Thursday, June 19, 2003


I was greatly amused by the list of things people in America believe that Bob Harris currently has posted up at Tom Tomorrow's site. There are some real crazies living amongst us. But we knew that.

However, one number actually disturbed me quite a bit. According to the numbers Harris cites, only 10% of the population believes that Lee Harvey Oswald acted alone.

Let's think about that for a minute. That means that 90% of us think that Oswald didn't act alone. The Warren Report, however, which was the result of the official government investigation, says he did.

9 out of ten people don't believe the government's official version of the assasination of a democratically elected President. For fuck's sake, more people believe OJ's version of Nicole's murder than believe the government's version of Kennedy's.

My question is, if so many people think the official version is wrong, why is it that anyone who talks about anyone other than Oswald being involved is automatically accused of conspiracy theorizing?
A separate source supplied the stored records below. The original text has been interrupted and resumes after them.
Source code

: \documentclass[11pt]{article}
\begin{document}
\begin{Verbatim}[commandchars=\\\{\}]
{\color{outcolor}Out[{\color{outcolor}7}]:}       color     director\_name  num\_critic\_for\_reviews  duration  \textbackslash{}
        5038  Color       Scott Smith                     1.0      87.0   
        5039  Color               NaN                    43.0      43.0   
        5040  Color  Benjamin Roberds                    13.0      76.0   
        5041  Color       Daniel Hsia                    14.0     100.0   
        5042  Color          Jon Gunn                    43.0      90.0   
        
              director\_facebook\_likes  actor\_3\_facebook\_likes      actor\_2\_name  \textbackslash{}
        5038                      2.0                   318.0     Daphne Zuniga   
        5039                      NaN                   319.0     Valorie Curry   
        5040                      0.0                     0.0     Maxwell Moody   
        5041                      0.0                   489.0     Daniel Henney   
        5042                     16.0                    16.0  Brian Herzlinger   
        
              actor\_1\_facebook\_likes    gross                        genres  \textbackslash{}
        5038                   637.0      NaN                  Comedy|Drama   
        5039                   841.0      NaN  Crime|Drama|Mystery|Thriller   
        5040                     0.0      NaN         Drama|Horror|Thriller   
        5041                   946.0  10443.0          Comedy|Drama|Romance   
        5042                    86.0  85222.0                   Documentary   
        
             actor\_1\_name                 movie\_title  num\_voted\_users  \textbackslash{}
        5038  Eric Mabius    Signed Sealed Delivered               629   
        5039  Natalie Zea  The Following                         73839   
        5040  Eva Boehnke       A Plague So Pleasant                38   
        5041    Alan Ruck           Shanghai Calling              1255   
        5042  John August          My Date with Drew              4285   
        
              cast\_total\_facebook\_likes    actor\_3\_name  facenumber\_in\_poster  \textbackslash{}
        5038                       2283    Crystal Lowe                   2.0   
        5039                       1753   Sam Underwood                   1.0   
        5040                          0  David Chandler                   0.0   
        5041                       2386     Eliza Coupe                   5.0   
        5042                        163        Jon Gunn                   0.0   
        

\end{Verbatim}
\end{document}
I'm not going to get into the assasination right now, because it's late and I'll just end up driving myself crazy, but make no mistake- Kennedy's assasination, coming as it did during a critical point in the balancing game that was the Cold War and arguably being a major cause of the social upheaval of the late 60's, was one of the most significant events of the 20th century, with ripple effects that will continue to be felt, at least indirectly, for a long time to come.

So if none of us believe what we are told about it, why aren't more people concerned about getting the full truth? Is it fatigue? After so many years of so many different theories, different versions of evidence, and different suspects, we all just say "Fuck it" and ignore it?

I'm just as guilty of saying "fuck it" on this subject as anyone, but doesn't that strike you as extraordinarily dangerous?